Ma cos’è il merito, allora? Due sono i significati principali che la tradizione teorica di matrice weberiana ci consegna. Il primo si riferisce alle qualificazioni formali, ovvero ai titoli di studio,  come attestato delle capacità individuali e dell’impegno speso per acquisire determinate competenze. Il secondo rimanda direttamente all’intelligenza (misurata in base al famoso Quoziente) e allo sforzo profuso nello studio e nel lavoro.

La questione è quindi risolta? Niente affatto. Perché resta aperto il piccolo problema di come il merito viene valutato da chi detiene l’autorità per l’accesso alle professioni, o da chi ha il potere di premere il pulsante dell’ascensore sociale. In questo senso, il mondo delle raccomandazioni rappresenta il lato sommerso o, se si preferisce, il lato oscuro della meritocrazia. D’altronde, quest’ultimo – come raccontano le cronache giudiziarie – è in grado di inquinare le stesse procedure formali di reclutamento negli apparati amministrativi.
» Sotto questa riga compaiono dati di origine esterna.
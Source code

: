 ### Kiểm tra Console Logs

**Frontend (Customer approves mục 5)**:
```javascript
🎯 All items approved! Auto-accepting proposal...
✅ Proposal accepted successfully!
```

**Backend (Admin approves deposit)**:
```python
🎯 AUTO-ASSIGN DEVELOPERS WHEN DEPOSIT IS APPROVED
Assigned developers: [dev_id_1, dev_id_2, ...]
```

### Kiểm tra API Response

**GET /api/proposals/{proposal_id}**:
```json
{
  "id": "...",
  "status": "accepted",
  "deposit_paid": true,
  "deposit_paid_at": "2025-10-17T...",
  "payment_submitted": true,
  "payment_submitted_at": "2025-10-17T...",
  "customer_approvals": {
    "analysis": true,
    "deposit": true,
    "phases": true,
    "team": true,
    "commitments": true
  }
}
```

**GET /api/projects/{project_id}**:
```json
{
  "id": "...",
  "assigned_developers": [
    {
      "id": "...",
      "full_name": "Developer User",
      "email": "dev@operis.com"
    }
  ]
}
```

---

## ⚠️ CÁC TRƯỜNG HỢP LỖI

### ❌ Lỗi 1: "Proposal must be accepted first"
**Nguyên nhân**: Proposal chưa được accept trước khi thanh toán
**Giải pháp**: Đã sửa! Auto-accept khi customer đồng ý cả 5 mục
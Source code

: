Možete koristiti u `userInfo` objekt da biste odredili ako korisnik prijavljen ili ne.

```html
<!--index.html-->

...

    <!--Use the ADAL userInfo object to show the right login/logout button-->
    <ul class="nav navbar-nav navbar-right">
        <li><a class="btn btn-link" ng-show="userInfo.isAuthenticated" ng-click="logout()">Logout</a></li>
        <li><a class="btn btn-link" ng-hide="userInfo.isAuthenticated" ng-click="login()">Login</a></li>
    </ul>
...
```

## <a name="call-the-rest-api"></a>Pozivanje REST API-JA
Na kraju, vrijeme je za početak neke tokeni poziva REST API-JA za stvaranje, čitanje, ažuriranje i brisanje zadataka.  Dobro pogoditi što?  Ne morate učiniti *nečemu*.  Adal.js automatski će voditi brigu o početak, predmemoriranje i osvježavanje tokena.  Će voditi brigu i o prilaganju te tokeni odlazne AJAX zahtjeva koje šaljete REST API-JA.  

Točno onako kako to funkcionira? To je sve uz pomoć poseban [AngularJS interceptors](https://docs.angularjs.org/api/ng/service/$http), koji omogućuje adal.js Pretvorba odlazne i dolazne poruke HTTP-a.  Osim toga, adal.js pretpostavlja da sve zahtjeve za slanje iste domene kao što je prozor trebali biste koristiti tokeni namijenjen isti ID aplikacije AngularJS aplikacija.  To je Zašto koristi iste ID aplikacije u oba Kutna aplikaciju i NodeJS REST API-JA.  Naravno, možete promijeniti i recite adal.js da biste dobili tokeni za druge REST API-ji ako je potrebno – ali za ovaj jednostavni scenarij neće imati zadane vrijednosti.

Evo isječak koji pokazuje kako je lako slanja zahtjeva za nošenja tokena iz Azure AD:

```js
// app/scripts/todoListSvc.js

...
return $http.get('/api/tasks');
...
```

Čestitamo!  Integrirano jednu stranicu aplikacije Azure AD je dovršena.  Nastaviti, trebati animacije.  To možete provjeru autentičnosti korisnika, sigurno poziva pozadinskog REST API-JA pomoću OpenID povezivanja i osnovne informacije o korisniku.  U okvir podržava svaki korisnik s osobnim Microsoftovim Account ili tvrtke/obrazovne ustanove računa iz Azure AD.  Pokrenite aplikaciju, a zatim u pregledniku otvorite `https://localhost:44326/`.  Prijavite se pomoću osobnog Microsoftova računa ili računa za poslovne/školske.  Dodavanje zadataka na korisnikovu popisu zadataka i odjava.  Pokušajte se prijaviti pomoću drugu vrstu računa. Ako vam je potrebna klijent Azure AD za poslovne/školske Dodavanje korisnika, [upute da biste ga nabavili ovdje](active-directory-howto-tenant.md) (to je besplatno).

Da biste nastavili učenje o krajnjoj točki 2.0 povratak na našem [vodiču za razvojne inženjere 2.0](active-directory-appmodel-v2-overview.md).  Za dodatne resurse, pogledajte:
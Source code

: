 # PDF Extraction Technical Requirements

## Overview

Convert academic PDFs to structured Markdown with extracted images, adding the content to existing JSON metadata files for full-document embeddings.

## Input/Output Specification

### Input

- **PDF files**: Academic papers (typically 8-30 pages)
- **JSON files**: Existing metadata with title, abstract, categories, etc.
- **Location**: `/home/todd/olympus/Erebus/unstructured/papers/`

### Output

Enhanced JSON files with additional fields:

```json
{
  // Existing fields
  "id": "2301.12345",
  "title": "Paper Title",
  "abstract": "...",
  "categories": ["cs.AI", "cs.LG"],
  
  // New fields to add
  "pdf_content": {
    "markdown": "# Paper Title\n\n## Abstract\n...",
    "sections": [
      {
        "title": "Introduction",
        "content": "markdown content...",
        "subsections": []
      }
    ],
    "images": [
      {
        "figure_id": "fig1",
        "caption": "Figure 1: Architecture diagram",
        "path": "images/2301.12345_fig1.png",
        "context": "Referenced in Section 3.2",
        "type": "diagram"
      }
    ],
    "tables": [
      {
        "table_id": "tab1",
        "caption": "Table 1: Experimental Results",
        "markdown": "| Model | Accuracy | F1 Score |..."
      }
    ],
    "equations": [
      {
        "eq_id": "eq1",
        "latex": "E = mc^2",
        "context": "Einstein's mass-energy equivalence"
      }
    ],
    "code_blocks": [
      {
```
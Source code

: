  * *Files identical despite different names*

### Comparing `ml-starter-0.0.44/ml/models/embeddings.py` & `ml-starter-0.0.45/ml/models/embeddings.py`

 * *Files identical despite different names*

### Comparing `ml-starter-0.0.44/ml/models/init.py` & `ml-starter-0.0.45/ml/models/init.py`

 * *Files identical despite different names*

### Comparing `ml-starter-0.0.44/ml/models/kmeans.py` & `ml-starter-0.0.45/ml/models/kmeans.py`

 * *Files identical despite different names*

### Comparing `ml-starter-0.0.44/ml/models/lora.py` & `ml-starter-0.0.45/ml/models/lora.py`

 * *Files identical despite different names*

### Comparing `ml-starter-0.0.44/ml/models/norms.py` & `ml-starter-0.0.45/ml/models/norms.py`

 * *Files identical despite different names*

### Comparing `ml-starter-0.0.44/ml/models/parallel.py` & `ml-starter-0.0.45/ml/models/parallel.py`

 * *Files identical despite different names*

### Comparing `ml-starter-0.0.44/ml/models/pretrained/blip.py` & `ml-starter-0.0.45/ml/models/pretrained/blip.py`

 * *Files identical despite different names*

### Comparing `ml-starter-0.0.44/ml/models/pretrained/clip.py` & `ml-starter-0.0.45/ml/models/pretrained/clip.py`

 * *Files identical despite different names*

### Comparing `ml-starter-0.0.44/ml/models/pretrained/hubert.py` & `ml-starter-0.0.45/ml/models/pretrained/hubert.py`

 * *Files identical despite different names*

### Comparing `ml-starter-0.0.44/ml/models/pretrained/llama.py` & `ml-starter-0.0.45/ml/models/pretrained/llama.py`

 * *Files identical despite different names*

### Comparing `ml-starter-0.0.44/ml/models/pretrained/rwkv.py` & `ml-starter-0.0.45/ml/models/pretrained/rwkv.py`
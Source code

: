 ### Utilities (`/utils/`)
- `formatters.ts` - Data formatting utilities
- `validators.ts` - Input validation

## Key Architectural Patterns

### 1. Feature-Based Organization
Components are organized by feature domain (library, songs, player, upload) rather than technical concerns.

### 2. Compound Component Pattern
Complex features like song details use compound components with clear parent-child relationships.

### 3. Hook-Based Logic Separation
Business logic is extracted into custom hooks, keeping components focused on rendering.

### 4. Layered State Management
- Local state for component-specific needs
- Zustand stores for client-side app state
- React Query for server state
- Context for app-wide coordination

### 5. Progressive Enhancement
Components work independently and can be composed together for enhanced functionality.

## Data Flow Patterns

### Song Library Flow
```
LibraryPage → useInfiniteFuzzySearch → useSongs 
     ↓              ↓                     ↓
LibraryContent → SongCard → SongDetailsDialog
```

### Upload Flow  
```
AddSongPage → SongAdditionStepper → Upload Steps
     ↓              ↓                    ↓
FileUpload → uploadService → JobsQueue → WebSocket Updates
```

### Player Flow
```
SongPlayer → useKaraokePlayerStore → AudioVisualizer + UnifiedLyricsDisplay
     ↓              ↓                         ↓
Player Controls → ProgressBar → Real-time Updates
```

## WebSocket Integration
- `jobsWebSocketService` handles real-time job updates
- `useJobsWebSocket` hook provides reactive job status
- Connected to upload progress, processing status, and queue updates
Ancora. Non basta prendersela con una scuola che non premia il talento di professori e studenti, o con la piovra del nepotismo e del clientelismo che sostituisce i più bravi con i più furbi. Infatti, in tante imprese italiane la meritocrazia è usata non come un mezzo per valorizzare il “saper fare” dei lavoratori, ma per garantirsi la loro obbedienza e la loro fedeltà all’azienda. Questi erano gli “assegni di merito” alla Fiat novecentesca. Essi sopravvivono anche oggi sebbene con nomi diversi, magari per penalizzare duramente scioperi e assenze per malattia.

Infine. Il dibattito sulla meritocrazia è tuttora troppo timido sul rapporto tra merito e ricompense. Ammesso e non concesso che le classi dirigenti siano state selezionate sulla scorta di criteri meritocratici, come si può giustificare l’attuale – enorme – forbice tra i redditi di “chi comanda” e di “chi esegue”? Forse un moderno sistema formativo e un nuovo modello contrattuale dovrebbero servire anche a promuovere le capacità e le competenze delle persone che lavorano, più che a dispensare credenziali di affidabilità passivamente subordinate alle convenienze congiunturali del mondo imprenditoriale.